Today, I'm borrowing from the "E" in The Ranger Creed...
"Surrender is not a Ranger word. I will never leave a fallen comrade to fall into the hands of the enemy..."
There's a watershed effect that happens with your friends when you change churches. Sure, both sides try to stay in touch for a while, but inevitability takes over and years go by without spending time with those who you just couldn't live without before. :-(
I have a friend who this happened with. My wife and I had left the church that this friend and his wife still go to. Time ebbed and we hadn't spoken for a looooooooong time...until... I got a call telling me that my friend was going through some SERIOUS stuff. I immediately called to express my concern and to tell him I'd be praying for him, but didn't get a call back.

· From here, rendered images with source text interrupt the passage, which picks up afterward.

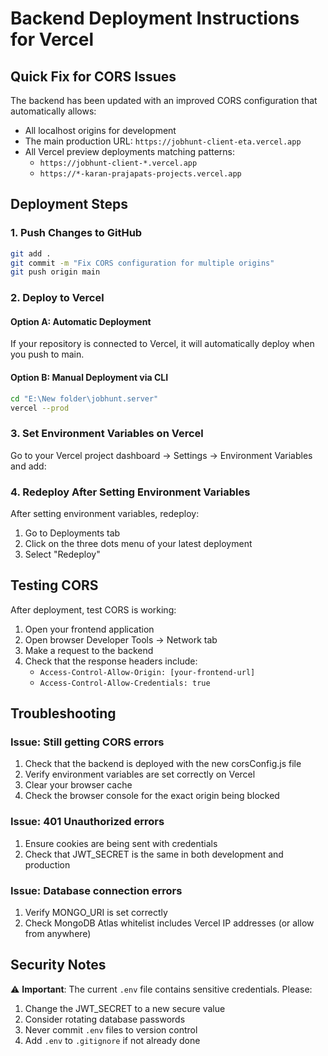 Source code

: # Backend Deployment Instructions for Vercel

## Quick Fix for CORS Issues

The backend has been updated with an improved CORS configuration that automatically allows:
- All localhost origins for development
- The main production URL: `https://jobhunt-client-eta.vercel.app`
- All Vercel preview deployments matching patterns:
  - `https://jobhunt-client-*.vercel.app`
  - `https://*-karan-prajapats-projects.vercel.app`

## Deployment Steps

### 1. Push Changes to GitHub
```bash
git add .
git commit -m "Fix CORS configuration for multiple origins"
git push origin main
```

### 2. Deploy to Vercel

#### Option A: Automatic Deployment
If your repository is connected to Vercel, it will automatically deploy when you push to main.

#### Option B: Manual Deployment via CLI
```bash
cd "E:\New folder\jobhunt.server"
vercel --prod
```

### 3. Set Environment Variables on Vercel

Go to your Vercel project dashboard → Settings → Environment Variables and add:


### 4. Redeploy After Setting Environment Variables

After setting environment variables, redeploy:
1. Go to Deployments tab
2. Click on the three dots menu of your latest deployment
3. Select "Redeploy"

## Testing CORS

After deployment, test CORS is working:

1. Open your frontend application
2. Open browser Developer Tools → Network tab
3. Make a request to the backend
4. Check that the response headers include:
   - `Access-Control-Allow-Origin: [your-frontend-url]`
   - `Access-Control-Allow-Credentials: true`

## Troubleshooting

### Issue: Still getting CORS errors
1. Check that the backend is deployed with the new corsConfig.js file
2. Verify environment variables are set correctly on Vercel
3. Clear your browser cache
4. Check the browser console for the exact origin being blocked

### Issue: 401 Unauthorized errors
1. Ensure cookies are being sent with credentials
2. Check that JWT_SECRET is the same in both development and production

### Issue: Database connection errors
1. Verify MONGO_URI is set correctly
2. Check MongoDB Atlas whitelist includes Vercel IP addresses (or allow from anywhere)

## Security Notes

⚠️ **Important**: The current `.env` file contains sensitive credentials. Please:
1. Change the JWT_SECRET to a new secure value
2. Consider rotating database passwords
3. Never commit `.env` files to version control
4. Add `.env` to `.gitignore` if not already done
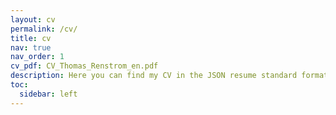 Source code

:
 ```yaml
---
layout: cv
permalink: /cv/
title: cv
nav: true
nav_order: 1
cv_pdf: CV_Thomas_Renstrom_en.pdf
description: Here you can find my CV in the JSON resume standard format (<a href='https://jsonresume.org/'>https://jsonresume.org/</a>). A .pdf version of my CV in English is available at the top of this page. Links to both my English and Swedish CVs, as well as cover letters, can be found on the <a href='/'>front page</a> of this website.
toc:
  sidebar: left
---
```

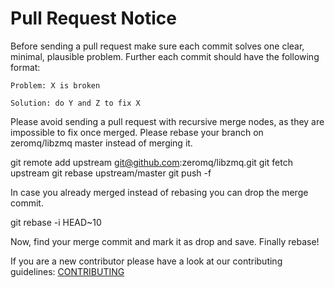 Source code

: # Pull Request Notice

Before sending a pull request make sure each commit solves one clear, minimal,
plausible problem. Further each commit should have the following format:

```
Problem: X is broken

Solution: do Y and Z to fix X
```

Please avoid sending a pull request with recursive merge nodes, as they
are impossible to fix once merged. Please rebase your branch on
zeromq/libzmq master instead of merging it.

git remote add upstream git@github.com:zeromq/libzmq.git
git fetch upstream
git rebase upstream/master
git push -f

In case you already merged instead of rebasing you can drop the merge commit.

git rebase -i HEAD~10

Now, find your merge commit and mark it as drop and save. Finally rebase!

If you are a new contributor please have a look at our contributing guidelines:
[CONTRIBUTING](http://zeromq.org/docs:contributing)
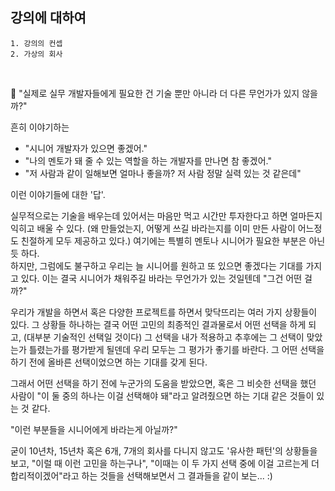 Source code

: ## 강의에 대하여

```
1. 강의의 컨셉
2. 가상의 회사
```

<br />

🤔 "실제로 실무 개발자들에게 필요한 건 기술 뿐만 아니라 더 다른 무언가가 있지 않을까?"<br />

흔히 이야기하는

- "시니어 개발자가 있으면 좋겠어."
- "나의 멘토가 돼 줄 수 있는 역할을 하는 개발자를 만나면 참 좋겠어."
- "저 사람과 같이 일해보면 얼마나 좋을까? 저 사람 정말 실력 있는 것 같은데"

이런 이야기들에 대한 '답'.

실무적으로는 기술을 배우는데 있어서는 마음만 먹고 시간만 투자한다고 하면 얼마든지 익히고 배울 수 있다. (왜 만들었는지, 어떻게 쓰길 바라는지를 이미 만든 사람이 어느정도 친절하게 모두 제공하고 있다.) 여기에는 특별히 멘토나 시니어가 필요한 부분은 아닌 듯 하다. <br />
하지만, 그럼에도 불구하고 우리는 늘 시니어를 원하고 또 있으면 좋겠다는 기대를 가지고 있다. 이는 결국 시니어가 채워주길 바라는 무언가가 있는 것일텐데 "그건 어떤 걸까?"

우리가 개발을 하면서 혹은 다양한 프로젝트를 하면서 맞닥뜨리는 여러 가지 상황들이 있다. 그 상황들 하나하는 결국 어떤 고민의 최종적인 결과물로서 어떤 선택을 하게 되고, (대부분 기술적인 선택일 것이다) 그 선택을 내가 적용하고 추후에는 그 선택이 맞았는가 틀렸는가를 평가받게 될덴데 우리 모두는 그 평가가 좋기를 바란다. 그 어떤 선택을 하기 전에 올바른 선택이었으면 하는 기대를 갖게 된다.<br />

그래서 어떤 선택을 하기 전에 누군가의 도움을 받았으면, 혹은 그 비슷한 선택을 했던 사람이 "이 둘 중의 하나는 이걸 선택해야 돼"라고 알려줬으면 하는 기대 같은 것들이 있는 것 같다.<br />

"이런 부분들을 시니어에게 바라는게 아닐까?"<br />

굳이 10년차, 15년차 혹은 6개, 7개의 회사를 다니지 않고도 '유사한 패턴'의 상황들을 보고, "이럴 때 이런 고민을 하는구나", "이때는 이 두 가지 선택 중에 이걸 고르는게 더 합리적이겠어"라고 하는 것들을 선택해보면서 그 결과들을 같이 보는... :)
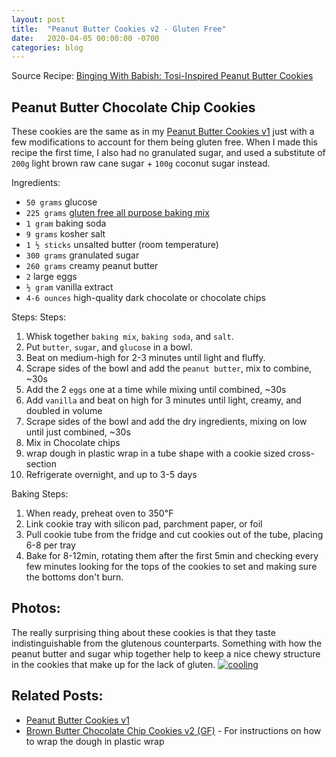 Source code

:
 ```yaml
---
layout: post
title:  "Peanut Butter Cookies v2 - Gluten Free"
date:   2020-04-05 00:00:00 -0700
categories: blog
---
```



Source Recipe: [Binging With Babish: Tosi-Inspired Peanut Butter Cookies](https://www.bingingwithbabish.com/recipes/sumbitches)

Peanut Butter Chocolate Chip Cookies
- 
These cookies are the same as in my [Peanut Butter Cookies v1](/blog/2020/03/23/Peanut-Butter-Cookies-v1.html)
just with a few modifications to account for them being gluten free. 
When I made this recipe the first time, I also had no granulated sugar, and used a substitute of 
`200g` light brown raw cane sugar + `100g` coconut sugar instead. 

Ingredients:
- `50 grams` glucose
- `225 grams` [gluten free all purpose baking mix](https://shop.kingarthurflour.com/items/gluten-free-all-purpose-baking-mix)
- `1 gram` baking soda
- `9 grams` kosher salt 
- `1 ½ sticks` unsalted butter (room temperature)
- `300 grams` granulated sugar
- `260 grams` creamy peanut butter
- `2` large eggs
- `½ gram` vanilla extract
- `4-6 ounces` high-quality dark chocolate or chocolate chips 

Steps:
Steps:
1. Whisk together `baking mix`, `baking soda`, and `salt`. 
2. Put `butter`, `sugar`, and `glucose` in a bowl.
3. Beat on medium-high for 2-3 minutes until light and fluffy.
4. Scrape sides of the bowl and add the `peanut butter`, mix to combine, ~30s 
5. Add the 2 `eggs` one at a time while mixing until combined, ~30s 
6. Add `vanilla` and beat on high for 3 minutes until light, creamy, and doubled in volume 
7. Scrape sides of the bowl and add the dry ingredients, mixing on low until just combined, ~30s
8. Mix in Chocolate chips 
9. wrap dough in plastic wrap in a tube shape with a cookie sized cross-section
10. Refrigerate overnight, and up to 3-5 days 

Baking Steps:
1. When ready, preheat oven to 350℉ 
2. Link cookie tray with silicon pad, parchment paper, or foil
3. Pull cookie tube from the fridge and cut cookies out of the tube, placing 6-8 per tray 
4. Bake for 8-12min, rotating them after the first 5min and checking every few minutes 
looking for the tops of the cookies to set and making sure the bottoms don't burn.

Photos:
-
The really surprising thing about these cookies is that they taste indistinguishable from the glutenous counterparts.
Something with how the peanut butter and sugar whip together help to keep a nice chewy structure in the cookies that make up
for the lack of gluten. 
<a data-flickr-embed="true" href="https://www.flickr.com/photos/188265593@N07/49851968083/in/dateposted-public/" title="cooling"><img src="https://live.staticflickr.com/65535/49851968083_ced732b29d_c.jpg" alt="cooling"></a><script async src="//embedr.flickr.com/assets/client-code.js" charset="utf-8"></script>

Related Posts:
-
- [Peanut Butter Cookies v1](/blog/2020/03/23/Peanut-Butter-Cookies-v1.html)
- [Brown Butter Chocolate Chip Cookies v2 (GF)](/blog/2020/05/24/Brown-Butter-Cookies-v2-Gluten-Free.html) - 
For instructions on how to wrap the dough in plastic wrap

Hmmmm... "This are rough for them right now, should I keep trying?" I knew they were being pounded with people who were expressing genuine care and love, but also who just wanted 'the dirt'. I didn't want my prolonged absence to seem like I wanted to be the town gossip. I kept calling. I called and emailed. I emailed and called.
Nothing.
I was mad. I wasn't mad at my friend for not taking time to return my calls or emails, but mad at how many people would've given up at this point for someone who they considered a 'friend'. I resolved to keep pressing until I was told to go away. Being the cyber sleuth/nerd I am, I found my friend's work number and left him a rather blunt..."just let me know you're ok" message.
He called and is doing as good as can be. We're working on rebuilding our friendship. He knows I'm not interested in 'the dirt' but only want to be there for him in his time of need.
If you ever have a friend with whom you've disconnected with, remember...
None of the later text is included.